> [Task directions] Which lines of the material contain the word "тільки"? Show each one.

> [Extracted entries]
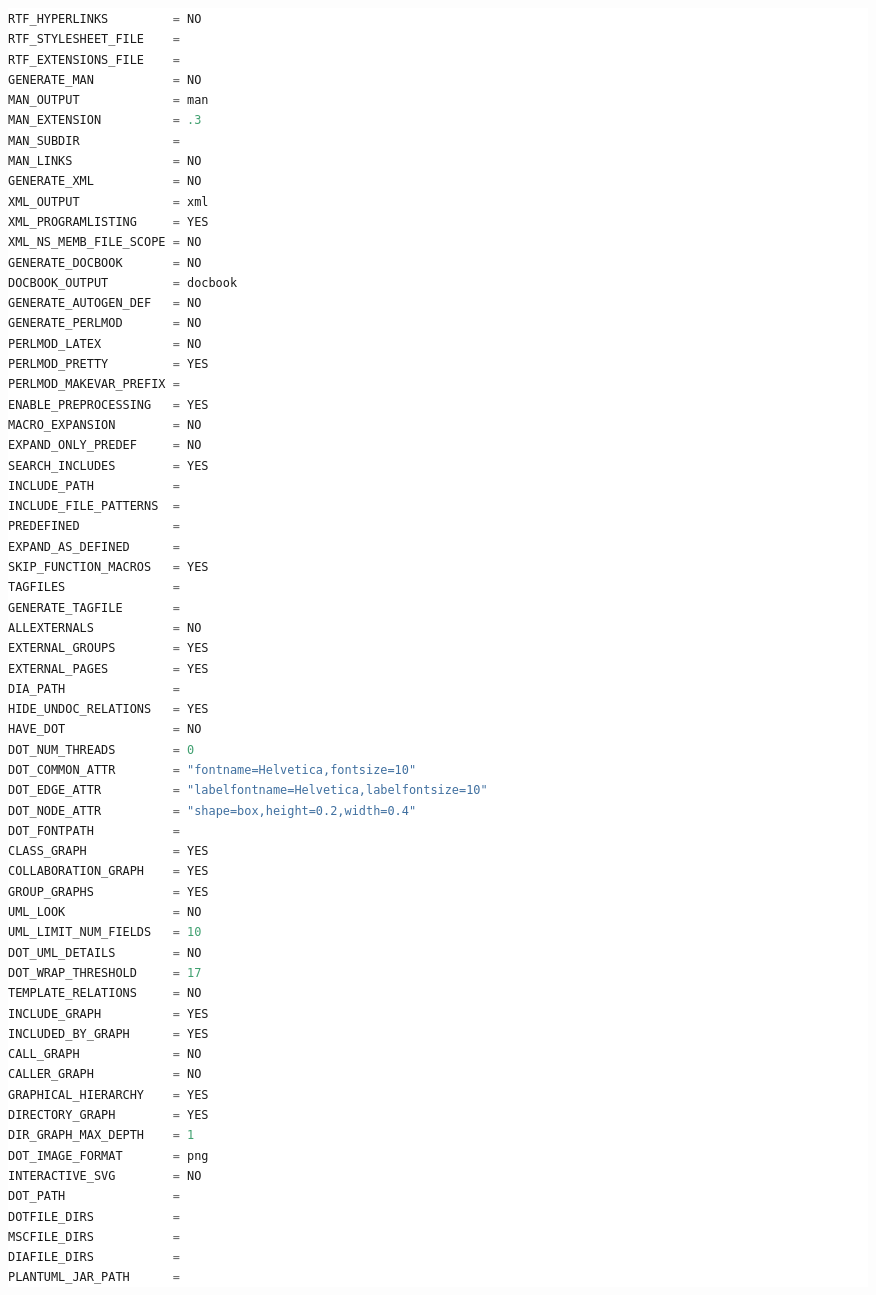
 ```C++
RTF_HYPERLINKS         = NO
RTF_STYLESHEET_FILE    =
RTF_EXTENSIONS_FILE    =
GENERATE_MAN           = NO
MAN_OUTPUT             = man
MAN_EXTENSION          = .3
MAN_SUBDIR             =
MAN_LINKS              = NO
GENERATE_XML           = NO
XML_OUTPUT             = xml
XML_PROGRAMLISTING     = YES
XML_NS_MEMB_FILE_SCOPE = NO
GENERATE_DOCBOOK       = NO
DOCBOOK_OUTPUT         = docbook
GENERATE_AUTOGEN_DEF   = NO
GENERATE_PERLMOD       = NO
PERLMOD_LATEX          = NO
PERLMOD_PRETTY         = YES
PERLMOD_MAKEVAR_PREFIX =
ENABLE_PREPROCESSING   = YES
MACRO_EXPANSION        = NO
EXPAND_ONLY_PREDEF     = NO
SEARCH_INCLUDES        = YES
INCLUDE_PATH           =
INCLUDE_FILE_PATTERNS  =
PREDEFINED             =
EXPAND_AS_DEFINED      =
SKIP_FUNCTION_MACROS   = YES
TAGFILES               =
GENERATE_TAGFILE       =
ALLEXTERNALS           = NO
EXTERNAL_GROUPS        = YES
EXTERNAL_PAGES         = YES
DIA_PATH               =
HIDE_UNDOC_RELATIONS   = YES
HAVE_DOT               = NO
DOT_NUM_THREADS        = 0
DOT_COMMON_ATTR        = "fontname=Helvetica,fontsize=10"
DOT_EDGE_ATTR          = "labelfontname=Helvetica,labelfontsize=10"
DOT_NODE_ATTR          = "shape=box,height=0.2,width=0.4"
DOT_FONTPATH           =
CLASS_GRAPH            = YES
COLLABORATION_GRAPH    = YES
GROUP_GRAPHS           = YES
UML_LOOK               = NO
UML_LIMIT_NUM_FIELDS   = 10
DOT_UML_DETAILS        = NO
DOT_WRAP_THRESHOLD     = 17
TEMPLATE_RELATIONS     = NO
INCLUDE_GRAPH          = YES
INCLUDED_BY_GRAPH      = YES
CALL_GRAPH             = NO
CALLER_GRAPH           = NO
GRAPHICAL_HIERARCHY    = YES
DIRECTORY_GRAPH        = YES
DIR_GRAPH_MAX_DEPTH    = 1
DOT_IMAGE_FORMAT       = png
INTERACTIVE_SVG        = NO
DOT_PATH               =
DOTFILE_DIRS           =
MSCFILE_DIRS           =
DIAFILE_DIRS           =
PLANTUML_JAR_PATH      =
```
--
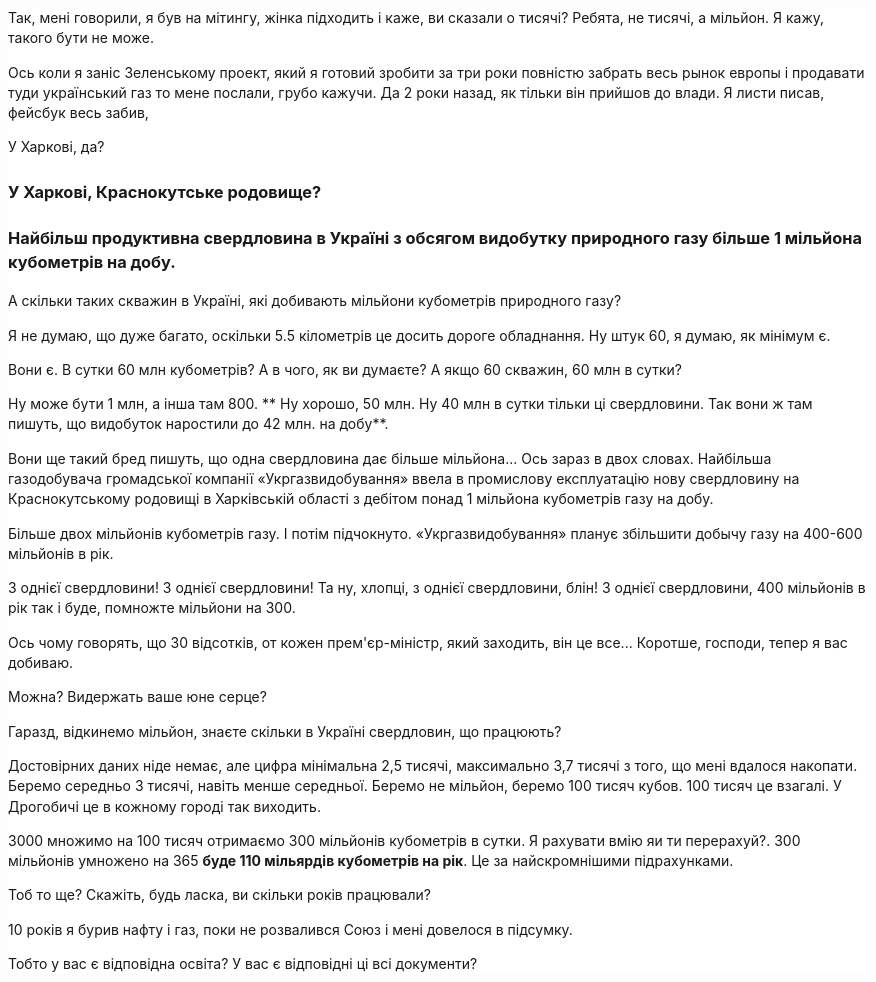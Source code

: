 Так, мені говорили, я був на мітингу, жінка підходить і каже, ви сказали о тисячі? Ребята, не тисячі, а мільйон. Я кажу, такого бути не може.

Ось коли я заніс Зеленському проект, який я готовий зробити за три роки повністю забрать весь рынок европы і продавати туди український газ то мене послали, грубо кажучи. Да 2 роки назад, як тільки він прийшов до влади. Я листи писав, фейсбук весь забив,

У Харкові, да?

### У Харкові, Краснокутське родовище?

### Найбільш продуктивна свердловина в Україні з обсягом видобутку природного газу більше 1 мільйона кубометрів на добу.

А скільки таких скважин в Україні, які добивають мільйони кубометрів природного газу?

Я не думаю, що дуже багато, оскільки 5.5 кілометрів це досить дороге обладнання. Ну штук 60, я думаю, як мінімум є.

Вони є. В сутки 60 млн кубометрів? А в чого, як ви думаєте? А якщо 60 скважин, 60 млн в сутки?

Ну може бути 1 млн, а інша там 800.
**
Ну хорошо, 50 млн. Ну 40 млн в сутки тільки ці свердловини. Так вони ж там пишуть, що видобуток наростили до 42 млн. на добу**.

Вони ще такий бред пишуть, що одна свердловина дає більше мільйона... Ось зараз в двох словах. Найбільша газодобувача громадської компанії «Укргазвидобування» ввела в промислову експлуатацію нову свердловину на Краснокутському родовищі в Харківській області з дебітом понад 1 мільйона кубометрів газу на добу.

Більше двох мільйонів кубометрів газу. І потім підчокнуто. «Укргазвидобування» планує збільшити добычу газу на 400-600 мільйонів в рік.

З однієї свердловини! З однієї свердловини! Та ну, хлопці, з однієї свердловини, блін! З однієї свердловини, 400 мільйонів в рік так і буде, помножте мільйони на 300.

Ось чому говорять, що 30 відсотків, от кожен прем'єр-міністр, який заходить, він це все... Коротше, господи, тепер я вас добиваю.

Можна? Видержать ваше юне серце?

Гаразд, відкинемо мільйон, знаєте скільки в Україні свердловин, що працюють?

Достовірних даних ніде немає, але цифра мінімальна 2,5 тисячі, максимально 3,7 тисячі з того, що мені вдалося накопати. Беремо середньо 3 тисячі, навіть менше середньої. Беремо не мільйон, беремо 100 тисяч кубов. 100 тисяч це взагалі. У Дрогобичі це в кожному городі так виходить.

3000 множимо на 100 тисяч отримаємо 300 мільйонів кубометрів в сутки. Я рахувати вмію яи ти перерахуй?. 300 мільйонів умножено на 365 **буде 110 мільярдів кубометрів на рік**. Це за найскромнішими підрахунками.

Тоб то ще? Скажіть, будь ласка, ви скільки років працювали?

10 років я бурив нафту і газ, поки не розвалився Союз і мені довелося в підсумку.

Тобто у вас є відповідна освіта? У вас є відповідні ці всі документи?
...
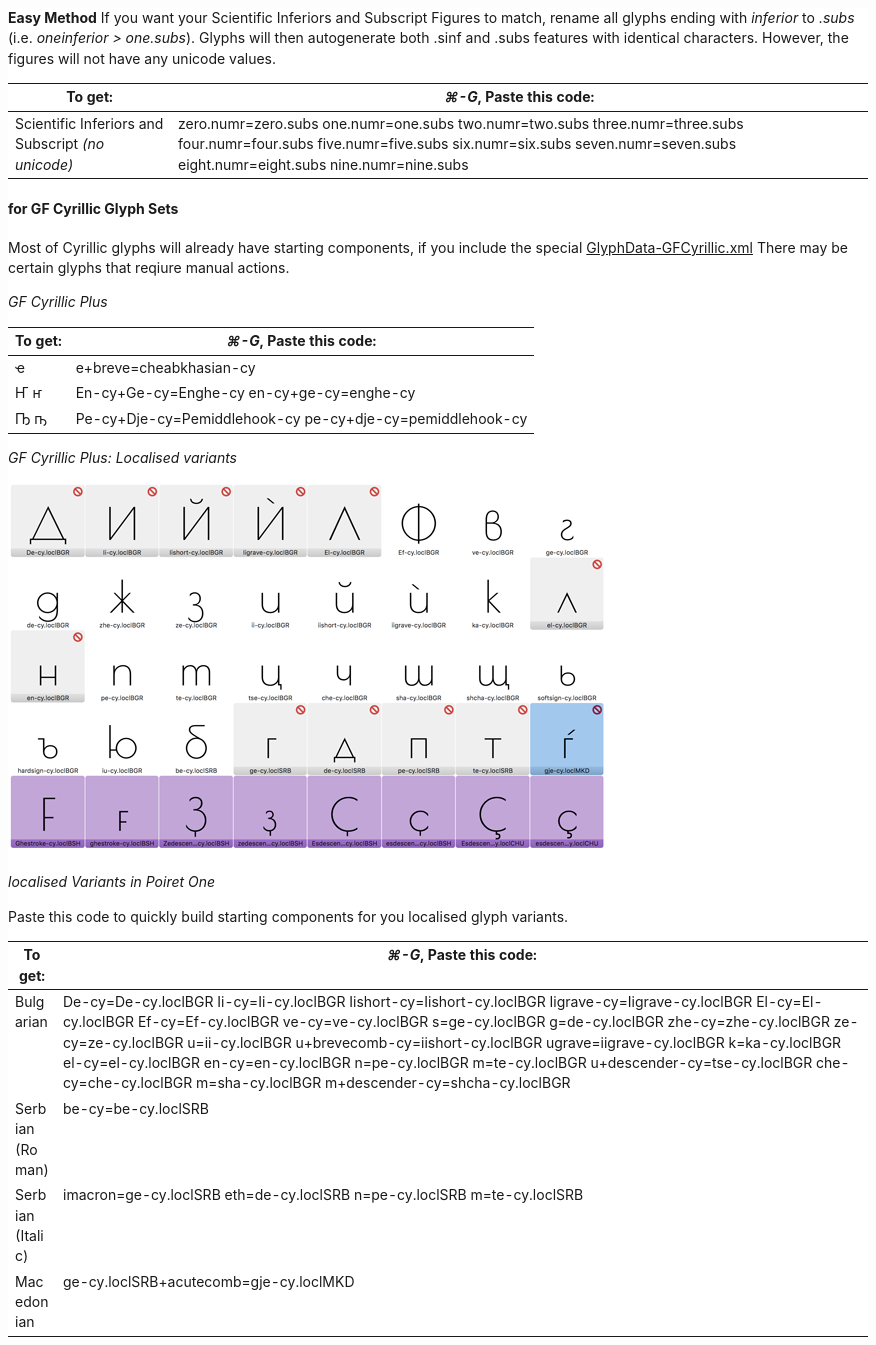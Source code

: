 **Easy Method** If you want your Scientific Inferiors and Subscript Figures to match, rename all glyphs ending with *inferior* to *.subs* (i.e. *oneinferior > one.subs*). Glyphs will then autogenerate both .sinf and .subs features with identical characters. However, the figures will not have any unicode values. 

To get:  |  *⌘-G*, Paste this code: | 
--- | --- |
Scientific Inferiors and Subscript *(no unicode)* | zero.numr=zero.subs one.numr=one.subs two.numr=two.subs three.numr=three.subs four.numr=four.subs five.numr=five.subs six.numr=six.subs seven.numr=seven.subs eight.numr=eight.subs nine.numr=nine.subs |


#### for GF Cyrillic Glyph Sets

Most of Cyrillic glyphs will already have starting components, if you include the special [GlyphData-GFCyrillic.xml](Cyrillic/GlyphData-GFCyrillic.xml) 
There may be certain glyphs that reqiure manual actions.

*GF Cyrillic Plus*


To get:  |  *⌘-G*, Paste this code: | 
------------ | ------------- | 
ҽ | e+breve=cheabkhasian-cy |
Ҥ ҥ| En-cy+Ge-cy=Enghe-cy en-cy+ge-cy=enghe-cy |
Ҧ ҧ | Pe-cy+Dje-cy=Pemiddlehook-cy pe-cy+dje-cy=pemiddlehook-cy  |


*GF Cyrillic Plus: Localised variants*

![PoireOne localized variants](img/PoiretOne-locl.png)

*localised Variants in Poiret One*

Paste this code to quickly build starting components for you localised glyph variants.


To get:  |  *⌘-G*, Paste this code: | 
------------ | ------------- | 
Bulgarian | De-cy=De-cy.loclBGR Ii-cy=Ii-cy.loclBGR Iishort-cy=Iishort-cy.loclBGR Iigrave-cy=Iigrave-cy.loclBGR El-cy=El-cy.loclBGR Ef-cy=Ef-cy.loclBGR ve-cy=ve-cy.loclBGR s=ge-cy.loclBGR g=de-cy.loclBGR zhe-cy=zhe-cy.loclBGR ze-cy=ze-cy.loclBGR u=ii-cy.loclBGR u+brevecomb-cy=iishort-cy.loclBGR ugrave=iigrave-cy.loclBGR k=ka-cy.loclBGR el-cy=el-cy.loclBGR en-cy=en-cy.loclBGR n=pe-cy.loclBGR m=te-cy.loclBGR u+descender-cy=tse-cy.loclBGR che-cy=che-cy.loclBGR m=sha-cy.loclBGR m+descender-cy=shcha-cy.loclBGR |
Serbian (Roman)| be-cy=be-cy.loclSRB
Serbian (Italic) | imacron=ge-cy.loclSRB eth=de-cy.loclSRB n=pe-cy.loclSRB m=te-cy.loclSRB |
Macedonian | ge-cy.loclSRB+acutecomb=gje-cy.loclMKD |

> [Task result]
Ось коли я заніс Зеленському проект, який я готовий зробити за три роки повністю забрать весь рынок европы і продавати туди український газ то мене послали, грубо кажучи. Да 2 роки назад, як тільки він прийшов до влади. Я листи писав, фейсбук весь забив,
Ну хорошо, 50 млн. Ну 40 млн в сутки тільки ці свердловини. Так вони ж там пишуть, що видобуток наростили до 42 млн. на добу**.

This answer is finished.